“Algorithm” is a term most often associated with software programming. The concept, however, can be fairly universal, since it basically just describes a set of rules that, if followed, will yield a predictable outcome. Since a cooking “recipe” also shares these features, recipes are frequently used as examples when teaching algorithm concepts to programming novices.
Naturally occurring algorithms are also found in and around us. Our morning routine of waking, going to the washroom, and preparing breakfast, for example, is a “getting ready” algorithm for humans. Flowers blooming in the spring is “nature’s renewal” algorithm.
Similarly, every microprocessor includes manmade algorithms that control computer reactions to states of nature. A modern automobile, for example, has more than five microprocessor controlling the radio, climate, engine combustion, traction, and airbags. Algorithms can execute linearly, loop (i.e., “keep doing this until, or while…”), and, if needed, “jump” to other pieces of the code.
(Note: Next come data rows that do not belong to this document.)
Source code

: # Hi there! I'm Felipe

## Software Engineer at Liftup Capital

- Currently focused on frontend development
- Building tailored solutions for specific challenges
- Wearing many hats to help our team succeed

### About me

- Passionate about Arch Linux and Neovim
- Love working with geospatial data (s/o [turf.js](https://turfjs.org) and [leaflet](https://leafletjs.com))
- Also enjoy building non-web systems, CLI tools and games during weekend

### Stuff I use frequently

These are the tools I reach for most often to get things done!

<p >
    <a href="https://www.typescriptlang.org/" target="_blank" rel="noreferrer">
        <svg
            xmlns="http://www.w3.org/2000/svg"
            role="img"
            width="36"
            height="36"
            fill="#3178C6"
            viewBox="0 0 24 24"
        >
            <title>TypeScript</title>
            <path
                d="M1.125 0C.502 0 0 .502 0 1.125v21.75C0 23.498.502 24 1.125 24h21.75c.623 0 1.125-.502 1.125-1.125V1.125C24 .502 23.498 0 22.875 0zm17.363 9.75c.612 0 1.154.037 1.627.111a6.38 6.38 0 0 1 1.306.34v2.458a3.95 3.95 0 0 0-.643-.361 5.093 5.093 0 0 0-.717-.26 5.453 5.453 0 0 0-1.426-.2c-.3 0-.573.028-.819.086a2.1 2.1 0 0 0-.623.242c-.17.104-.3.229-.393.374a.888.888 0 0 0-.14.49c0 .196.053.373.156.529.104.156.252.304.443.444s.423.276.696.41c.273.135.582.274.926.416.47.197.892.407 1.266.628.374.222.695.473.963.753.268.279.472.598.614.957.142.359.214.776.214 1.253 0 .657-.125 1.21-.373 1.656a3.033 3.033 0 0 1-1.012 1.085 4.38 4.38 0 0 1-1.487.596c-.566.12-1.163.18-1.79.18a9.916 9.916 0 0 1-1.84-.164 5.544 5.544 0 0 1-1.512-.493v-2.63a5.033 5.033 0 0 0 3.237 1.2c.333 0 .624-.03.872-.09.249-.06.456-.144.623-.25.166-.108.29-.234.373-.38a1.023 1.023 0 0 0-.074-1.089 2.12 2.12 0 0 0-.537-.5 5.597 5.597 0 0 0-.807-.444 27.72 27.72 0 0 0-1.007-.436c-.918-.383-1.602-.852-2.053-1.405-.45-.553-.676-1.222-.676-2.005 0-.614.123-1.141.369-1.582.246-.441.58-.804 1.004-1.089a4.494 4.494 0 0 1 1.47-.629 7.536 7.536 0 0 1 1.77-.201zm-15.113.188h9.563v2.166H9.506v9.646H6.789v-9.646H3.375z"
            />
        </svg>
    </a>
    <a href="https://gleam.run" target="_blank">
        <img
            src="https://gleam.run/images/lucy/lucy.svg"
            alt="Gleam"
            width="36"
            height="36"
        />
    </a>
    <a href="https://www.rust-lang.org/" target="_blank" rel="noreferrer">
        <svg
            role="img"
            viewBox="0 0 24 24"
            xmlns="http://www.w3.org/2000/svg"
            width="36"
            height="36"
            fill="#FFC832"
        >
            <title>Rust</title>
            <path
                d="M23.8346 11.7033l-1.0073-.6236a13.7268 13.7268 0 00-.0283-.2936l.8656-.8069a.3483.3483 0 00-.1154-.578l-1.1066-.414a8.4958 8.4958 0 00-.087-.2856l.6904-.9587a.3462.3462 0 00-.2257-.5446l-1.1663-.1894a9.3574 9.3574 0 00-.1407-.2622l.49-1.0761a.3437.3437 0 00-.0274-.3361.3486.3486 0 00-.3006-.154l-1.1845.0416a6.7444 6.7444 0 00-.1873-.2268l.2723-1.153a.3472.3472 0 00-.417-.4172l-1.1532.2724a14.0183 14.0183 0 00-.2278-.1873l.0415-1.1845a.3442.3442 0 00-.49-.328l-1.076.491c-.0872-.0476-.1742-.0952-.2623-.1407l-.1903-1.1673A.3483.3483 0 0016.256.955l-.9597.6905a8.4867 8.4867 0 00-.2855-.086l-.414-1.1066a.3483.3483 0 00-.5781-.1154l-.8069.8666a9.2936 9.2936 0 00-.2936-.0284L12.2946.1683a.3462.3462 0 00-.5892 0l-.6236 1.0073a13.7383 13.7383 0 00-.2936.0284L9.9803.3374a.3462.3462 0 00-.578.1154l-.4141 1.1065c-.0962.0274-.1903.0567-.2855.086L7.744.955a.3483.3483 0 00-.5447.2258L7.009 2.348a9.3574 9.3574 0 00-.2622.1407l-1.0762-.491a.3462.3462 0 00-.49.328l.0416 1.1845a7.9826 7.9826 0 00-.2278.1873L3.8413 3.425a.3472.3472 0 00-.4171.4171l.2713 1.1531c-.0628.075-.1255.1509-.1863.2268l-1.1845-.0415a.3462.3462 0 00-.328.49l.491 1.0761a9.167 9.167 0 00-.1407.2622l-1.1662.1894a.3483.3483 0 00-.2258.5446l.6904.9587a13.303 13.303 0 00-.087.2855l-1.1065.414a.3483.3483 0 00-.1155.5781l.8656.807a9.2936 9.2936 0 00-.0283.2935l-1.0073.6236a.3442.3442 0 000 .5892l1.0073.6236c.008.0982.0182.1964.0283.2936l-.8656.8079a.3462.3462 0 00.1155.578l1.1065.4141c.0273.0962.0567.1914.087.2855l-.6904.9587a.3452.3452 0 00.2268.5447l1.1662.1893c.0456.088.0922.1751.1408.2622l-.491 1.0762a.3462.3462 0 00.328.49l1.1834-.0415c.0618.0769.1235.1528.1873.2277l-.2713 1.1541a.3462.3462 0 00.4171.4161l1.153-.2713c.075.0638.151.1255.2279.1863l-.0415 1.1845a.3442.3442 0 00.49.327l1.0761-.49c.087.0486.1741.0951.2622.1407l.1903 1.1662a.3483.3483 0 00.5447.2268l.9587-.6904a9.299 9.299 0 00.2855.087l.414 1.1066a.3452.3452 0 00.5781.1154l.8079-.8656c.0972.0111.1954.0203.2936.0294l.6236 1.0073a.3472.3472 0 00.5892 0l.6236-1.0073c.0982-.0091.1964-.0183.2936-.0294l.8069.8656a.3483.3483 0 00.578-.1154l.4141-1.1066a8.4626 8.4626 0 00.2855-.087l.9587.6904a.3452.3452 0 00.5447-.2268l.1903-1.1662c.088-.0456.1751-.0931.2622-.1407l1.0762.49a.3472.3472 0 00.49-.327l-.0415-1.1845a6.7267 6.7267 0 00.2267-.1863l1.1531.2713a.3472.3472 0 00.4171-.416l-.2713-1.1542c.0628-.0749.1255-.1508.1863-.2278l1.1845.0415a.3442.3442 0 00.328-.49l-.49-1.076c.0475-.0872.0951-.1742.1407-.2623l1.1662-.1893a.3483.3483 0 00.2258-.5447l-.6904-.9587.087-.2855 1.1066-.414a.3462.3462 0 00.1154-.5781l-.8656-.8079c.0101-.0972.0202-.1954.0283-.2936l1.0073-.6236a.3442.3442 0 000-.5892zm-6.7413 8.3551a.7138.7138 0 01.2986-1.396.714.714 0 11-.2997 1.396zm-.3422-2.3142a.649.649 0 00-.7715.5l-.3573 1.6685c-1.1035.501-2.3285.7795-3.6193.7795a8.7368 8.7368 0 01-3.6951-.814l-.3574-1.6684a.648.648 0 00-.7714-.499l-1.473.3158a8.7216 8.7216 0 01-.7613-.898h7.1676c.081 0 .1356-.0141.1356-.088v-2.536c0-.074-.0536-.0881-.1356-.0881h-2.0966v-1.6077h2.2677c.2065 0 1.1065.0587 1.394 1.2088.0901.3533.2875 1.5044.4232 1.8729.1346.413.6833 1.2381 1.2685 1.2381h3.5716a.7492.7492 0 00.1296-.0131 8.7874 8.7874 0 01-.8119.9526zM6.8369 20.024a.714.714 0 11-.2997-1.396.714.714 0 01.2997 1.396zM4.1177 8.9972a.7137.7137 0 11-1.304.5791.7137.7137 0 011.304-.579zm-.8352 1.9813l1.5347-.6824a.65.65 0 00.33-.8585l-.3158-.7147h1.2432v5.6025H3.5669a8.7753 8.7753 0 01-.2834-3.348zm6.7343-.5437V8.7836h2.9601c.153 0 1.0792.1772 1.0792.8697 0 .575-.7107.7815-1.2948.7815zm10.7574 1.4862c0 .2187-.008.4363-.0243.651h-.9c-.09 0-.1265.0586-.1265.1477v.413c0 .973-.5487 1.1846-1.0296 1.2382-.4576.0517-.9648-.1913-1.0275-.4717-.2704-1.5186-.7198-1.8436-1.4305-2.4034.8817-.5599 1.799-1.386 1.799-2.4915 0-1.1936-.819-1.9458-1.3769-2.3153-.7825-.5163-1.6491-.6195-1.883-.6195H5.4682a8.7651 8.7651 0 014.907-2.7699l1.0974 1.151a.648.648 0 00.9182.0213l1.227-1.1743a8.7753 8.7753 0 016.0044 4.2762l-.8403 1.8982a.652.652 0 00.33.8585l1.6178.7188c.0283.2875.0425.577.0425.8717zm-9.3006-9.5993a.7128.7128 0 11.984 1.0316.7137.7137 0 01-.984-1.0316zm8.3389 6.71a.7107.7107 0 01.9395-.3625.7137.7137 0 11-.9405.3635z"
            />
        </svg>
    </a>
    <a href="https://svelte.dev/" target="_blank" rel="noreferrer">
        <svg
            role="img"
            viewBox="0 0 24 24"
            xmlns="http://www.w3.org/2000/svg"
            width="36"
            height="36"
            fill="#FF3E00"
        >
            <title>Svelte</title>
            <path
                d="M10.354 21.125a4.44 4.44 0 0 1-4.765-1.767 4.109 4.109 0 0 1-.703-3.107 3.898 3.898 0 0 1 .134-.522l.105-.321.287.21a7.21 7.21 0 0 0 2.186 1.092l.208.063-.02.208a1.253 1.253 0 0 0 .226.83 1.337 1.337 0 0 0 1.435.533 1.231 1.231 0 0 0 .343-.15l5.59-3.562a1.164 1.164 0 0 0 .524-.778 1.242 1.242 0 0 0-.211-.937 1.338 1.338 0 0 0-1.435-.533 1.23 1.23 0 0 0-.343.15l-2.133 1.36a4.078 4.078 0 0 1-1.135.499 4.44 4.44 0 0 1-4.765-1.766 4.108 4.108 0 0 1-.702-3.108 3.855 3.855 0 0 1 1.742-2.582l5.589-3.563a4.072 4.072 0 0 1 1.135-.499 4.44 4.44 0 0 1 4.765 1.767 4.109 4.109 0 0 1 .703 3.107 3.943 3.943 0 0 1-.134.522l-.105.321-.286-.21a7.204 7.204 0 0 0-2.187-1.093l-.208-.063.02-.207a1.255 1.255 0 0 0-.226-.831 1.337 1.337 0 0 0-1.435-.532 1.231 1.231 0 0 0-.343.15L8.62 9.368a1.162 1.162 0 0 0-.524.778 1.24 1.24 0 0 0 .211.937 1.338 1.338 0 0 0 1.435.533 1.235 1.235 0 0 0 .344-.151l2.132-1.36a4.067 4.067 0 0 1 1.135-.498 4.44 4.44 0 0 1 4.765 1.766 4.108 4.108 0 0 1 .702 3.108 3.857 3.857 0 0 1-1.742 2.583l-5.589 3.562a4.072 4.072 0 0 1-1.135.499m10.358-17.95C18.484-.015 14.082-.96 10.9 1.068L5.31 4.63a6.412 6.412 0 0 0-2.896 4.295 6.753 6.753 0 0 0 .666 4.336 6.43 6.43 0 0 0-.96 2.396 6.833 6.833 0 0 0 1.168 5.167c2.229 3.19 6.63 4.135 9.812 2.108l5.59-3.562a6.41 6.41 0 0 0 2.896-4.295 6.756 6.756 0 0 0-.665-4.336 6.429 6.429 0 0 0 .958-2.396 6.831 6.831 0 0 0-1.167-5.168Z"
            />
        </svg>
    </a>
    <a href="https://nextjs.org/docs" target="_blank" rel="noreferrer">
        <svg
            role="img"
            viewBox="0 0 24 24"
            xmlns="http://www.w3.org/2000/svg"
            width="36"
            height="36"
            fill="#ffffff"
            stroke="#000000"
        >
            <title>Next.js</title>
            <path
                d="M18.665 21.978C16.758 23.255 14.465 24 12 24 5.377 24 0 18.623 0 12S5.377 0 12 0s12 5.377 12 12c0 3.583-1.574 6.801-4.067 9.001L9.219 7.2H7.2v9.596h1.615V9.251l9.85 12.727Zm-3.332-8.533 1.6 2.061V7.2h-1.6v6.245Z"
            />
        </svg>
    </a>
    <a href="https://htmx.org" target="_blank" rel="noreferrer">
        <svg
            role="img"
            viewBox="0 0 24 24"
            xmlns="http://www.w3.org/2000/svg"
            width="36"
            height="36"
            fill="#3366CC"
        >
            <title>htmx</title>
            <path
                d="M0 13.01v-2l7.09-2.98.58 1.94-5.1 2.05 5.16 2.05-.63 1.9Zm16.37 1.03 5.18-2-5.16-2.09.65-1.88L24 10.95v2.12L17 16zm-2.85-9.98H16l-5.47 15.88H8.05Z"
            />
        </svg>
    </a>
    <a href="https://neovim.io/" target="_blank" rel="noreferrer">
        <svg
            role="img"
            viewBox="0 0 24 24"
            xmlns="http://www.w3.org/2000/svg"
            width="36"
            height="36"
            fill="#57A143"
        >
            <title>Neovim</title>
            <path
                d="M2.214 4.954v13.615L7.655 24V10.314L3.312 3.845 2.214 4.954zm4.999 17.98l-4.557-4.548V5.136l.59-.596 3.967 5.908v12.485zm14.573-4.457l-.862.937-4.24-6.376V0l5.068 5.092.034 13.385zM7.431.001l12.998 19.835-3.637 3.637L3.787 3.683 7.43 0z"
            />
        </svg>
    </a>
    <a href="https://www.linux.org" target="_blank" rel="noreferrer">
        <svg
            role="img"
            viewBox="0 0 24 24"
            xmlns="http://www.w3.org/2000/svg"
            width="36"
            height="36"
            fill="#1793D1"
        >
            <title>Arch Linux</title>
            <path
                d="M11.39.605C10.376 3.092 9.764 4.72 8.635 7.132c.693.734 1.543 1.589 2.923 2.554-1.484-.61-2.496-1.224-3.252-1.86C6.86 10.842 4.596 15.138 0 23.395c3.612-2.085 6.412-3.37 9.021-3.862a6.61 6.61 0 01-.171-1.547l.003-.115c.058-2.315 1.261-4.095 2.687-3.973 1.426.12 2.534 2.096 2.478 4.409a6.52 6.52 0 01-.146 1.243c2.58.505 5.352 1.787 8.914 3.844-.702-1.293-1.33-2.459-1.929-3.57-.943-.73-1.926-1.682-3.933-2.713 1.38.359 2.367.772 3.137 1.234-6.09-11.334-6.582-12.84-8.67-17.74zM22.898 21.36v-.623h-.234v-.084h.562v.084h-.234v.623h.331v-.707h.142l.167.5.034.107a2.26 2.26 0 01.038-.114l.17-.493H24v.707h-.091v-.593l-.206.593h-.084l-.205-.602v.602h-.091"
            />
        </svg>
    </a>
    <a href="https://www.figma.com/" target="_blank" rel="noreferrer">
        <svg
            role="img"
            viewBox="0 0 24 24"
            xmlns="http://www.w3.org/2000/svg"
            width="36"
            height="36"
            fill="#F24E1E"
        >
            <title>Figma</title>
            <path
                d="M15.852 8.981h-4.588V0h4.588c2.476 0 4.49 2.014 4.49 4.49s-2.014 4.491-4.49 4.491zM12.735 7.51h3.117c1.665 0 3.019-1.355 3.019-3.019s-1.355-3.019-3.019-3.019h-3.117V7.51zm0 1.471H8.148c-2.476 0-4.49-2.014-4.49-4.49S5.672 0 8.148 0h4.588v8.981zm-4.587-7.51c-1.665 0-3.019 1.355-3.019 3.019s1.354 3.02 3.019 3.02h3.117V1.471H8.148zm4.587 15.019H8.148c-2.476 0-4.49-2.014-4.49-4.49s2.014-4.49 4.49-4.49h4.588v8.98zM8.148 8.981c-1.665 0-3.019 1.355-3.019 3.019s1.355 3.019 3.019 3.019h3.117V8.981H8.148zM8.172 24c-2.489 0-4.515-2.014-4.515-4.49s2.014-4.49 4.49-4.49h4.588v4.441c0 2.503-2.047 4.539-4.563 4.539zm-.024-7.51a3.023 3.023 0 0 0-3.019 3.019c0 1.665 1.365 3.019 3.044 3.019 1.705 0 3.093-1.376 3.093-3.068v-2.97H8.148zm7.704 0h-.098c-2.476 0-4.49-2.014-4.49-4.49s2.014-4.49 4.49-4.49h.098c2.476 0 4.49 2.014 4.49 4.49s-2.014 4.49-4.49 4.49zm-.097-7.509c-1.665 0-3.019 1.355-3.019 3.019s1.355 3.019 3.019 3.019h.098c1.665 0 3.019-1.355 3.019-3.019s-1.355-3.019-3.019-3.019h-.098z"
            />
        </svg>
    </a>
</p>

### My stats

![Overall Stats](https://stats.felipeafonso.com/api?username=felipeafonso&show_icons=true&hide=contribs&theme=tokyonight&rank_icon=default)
A very simple algorithm politely opens the supermarket door automatically for you after stepping on sensors hidden under its black mat, or in the elevator that takes you to your floor on request. Wal-Mart uses more sophisticated algorithms to anticipate shopper interests, such as strawberry Pop-Tarts when a hurricane is imminent, or to anticipate the devastation from Hurricane Katrina and order trucks of water be shipped to New Orleans.
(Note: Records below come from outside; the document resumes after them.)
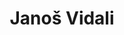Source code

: ---
SICRIS: 15295
draft: false
fixName: janoš_vidali
lab: Laboratory for Cryptography and Computer Security
labPos: Laboratory Member
location: null
mailInfo: janos.vidali@fri.uni-lj.si
officeHours: null
profName: Assist. Janoš Vidali, PhD
profTitle: Collaborator
telephoneInfo: null
title: Janoš Vidali
---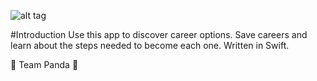 ![alt tag](https://cloud.githubusercontent.com/assets/17285859/17948467/f9acd6c6-6a1e-11e6-809e-8658b2c860cb.png)


#Introduction
Use this app to discover career options. Save careers and learn about the steps needed to become each one. Written in Swift.



🐼 Team Panda 🐼
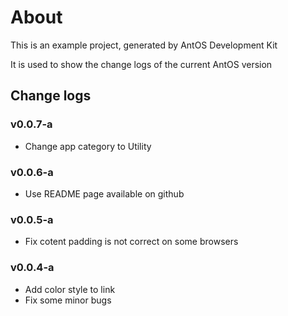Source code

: # About
This is an example project, generated by AntOS Development Kit

It is used to show the change logs of the current AntOS version

## Change logs

### v0.0.7-a
* Change app category to Utility

### v0.0.6-a
* Use README page available on github

### v0.0.5-a
* Fix cotent padding is not correct on some browsers

### v0.0.4-a
* Add color style to link
* Fix some minor bugs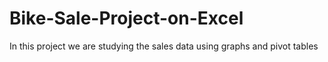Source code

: # Bike-Sale-Project-on-Excel
In this project we are studying the sales data using graphs and pivot tables

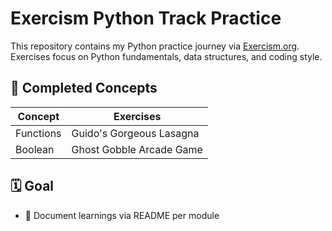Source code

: # Exercism Python Track Practice

This repository contains my Python practice journey via [Exercism.org](https://exercism.org/tracks/python/exercises).  
Exercises focus on Python fundamentals, data structures, and coding style.

## 🔧 Completed Concepts

| Concept          | Exercises                   |
|------------------|-----------------------------|
| Functions        | Guido's Gorgeous Lasagna    |
| Boolean          | Ghost Gobble Arcade Game    |

## 🗓️ Goal

- 📝 Document learnings via README per module
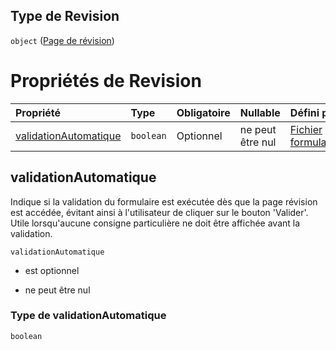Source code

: ## Type de Revision

`object` ([Page de révision](frw-form-definitions-page-de-révision.md))

# Propriétés de Revision

| Propriété                                       | Type      | Obligatoire | Nullable         | Défini par                                                                                                                                                            |
| :---------------------------------------------- | :-------- | :---------- | :--------------- | :-------------------------------------------------------------------------------------------------------------------------------------------------------------------- |
| [validationAutomatique](#validationautomatique) | `boolean` | Optionnel   | ne peut être nul | [Fichier formulaire](frw-form-definitions-page-de-révision-properties-validationautomatique.md "schemas/form#/definitions/Revision/properties/validationAutomatique") |

## validationAutomatique

Indique si la validation du formulaire est exécutée dès que la page révision est accédée, évitant ainsi à l'utilisateur de cliquer sur le bouton 'Valider'. Utile lorsqu'aucune consigne particulière ne doit être affichée avant la validation.

`validationAutomatique`

*   est optionnel

*   ne peut être nul

### Type de validationAutomatique

`boolean`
Mistakes when creating algorithms, and associated controls, can be disastrous. For example, dozens of children were suffocated in accidents involving poorly designed automobile window switches.
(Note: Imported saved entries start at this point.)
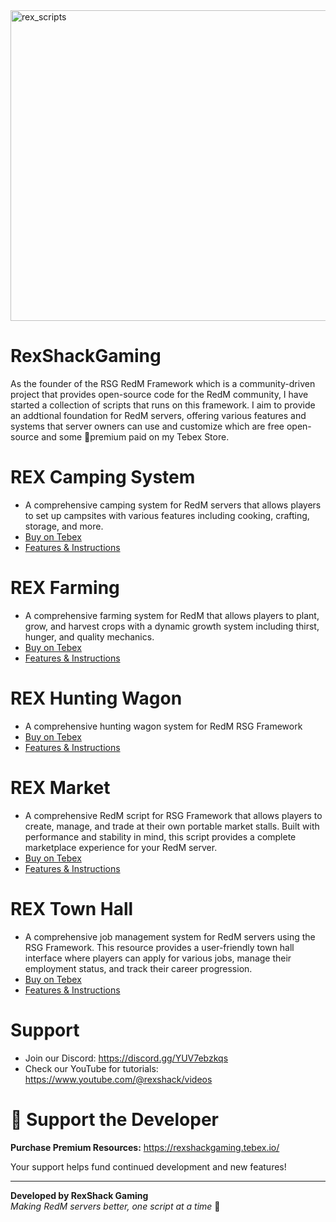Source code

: <img width="2948" height="497" alt="rex_scripts" src="https://github.com/user-attachments/assets/bccc94d2-0702-48aa-9868-08b05cc2a8bd" />

# RexShackGaming
As the founder of the RSG RedM Framework which is a community-driven project that provides open-source code for the RedM community, I have started a collection of scripts that runs on this framework.
I aim to provide an addtional foundation for RedM servers, offering various features and systems that server owners can use and customize which are free open-source and some 👑premium paid on my Tebex Store.

# REX Camping System
- A comprehensive camping system for RedM servers that allows players to set up campsites with various features including cooking, crafting, storage, and more.
- [Buy on Tebex](https://rexshackgaming.tebex.io/package/7070038)
- [Features & Instructions](https://github.com/RexShackGaming/rex-docs/tree/main/rex-camping)

# REX Farming
- A comprehensive farming system for RedM that allows players to plant, grow, and harvest crops with a dynamic growth system including thirst, hunger, and quality mechanics.
- [Buy on Tebex](https://rexshackgaming.tebex.io/package/7094654)
- [Features & Instructions](https://github.com/RexShackGaming/rex-docs/tree/main/rex-farming)

# REX Hunting Wagon
- A comprehensive hunting wagon system for RedM RSG Framework
- [Buy on Tebex](https://rexshackgaming.tebex.io/package/7091688)
- [Features & Instructions](https://github.com/RexShackGaming/rex-docs/tree/main/rex-huntingwagon)

# REX Market
- A comprehensive RedM script for RSG Framework that allows players to create, manage, and trade at their own portable market stalls. Built with performance and stability in mind, this script provides a complete marketplace experience for your RedM server.
- [Buy on Tebex](https://rexshackgaming.tebex.io/package/7071958)
- [Features & Instructions](https://github.com/RexShackGaming/rex-docs/tree/main/rex-market)

# REX Town Hall
- A comprehensive job management system for RedM servers using the RSG Framework. This resource provides a user-friendly town hall interface where players can apply for various jobs, manage their employment status, and track their career progression.
- [Buy on Tebex](https://rexshackgaming.tebex.io/package/7090648)
- [Features & Instructions](https://github.com/RexShackGaming/rex-docs/tree/main/rex-townhall)

# Support
- Join our Discord: https://discord.gg/YUV7ebzkqs
- Check our YouTube for tutorials: https://www.youtube.com/@rexshack/videos

# 💝 Support the Developer
**Purchase Premium Resources:** https://rexshackgaming.tebex.io/

Your support helps fund continued development and new features!

---

**Developed by RexShack Gaming**  
*Making RedM servers better, one script at a time* 🤠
Algorithms are increasingly used to augment human decision making, especially in situations where the inputs are too great for human sense making, or where delays needed for human comprehension creates disadvantages. As such, Wall Street’s “time is money” creed quickly became a hotbed for automated trading.
Although carefully crafted investing algorithms can be quite lucrative, they can also lead to nonsensical outcomes. For example, it is believed automated “program trading” (i.e., rapid computer stock trades based on inputs such as related security prices) mayhem led to the “Black Monday” market crash of October 19, 1987. In one day the Dow Jones lost 22.6 percent of its value, its largest-ever percentage loss.
The solution to trading computers running amuck was to create an offsetting control algorithm. Software “circuit breakers” were developed to step in and halt all trading if signs of trouble began to emerge. This seemed to work until the “Flash Crash” of May 6, 2010 caused the Dow Jones to drop nine percent in just a few minutes.
Similarly, book-pricing algorithms can also run amuck. Shipping was NOT included when Amazon’s algorithms decided to price a book on flies at $23,698,655.93.
What we are seeing is an increase in boundary-blurring between naturally occurring algorithms and those that we create. This is the thesis of Kevin Slaven’s popular Ted Talk video (below), and his warning that algorithms need “adult supervision.” This was suggested somewhat in the January 2007 Youtube video, “The Machine is Us/ing Us.”
There is no doubt in my mind that we are at the early stages of the intersection of nature, culture and software algorithms. The “Wal-Mart Effect” describes the retail giant’s role as cultural gatekeeper, partly enforced by size, and partly by algorithms. I do not think there is a need for alarm yet, only a call for vigilance.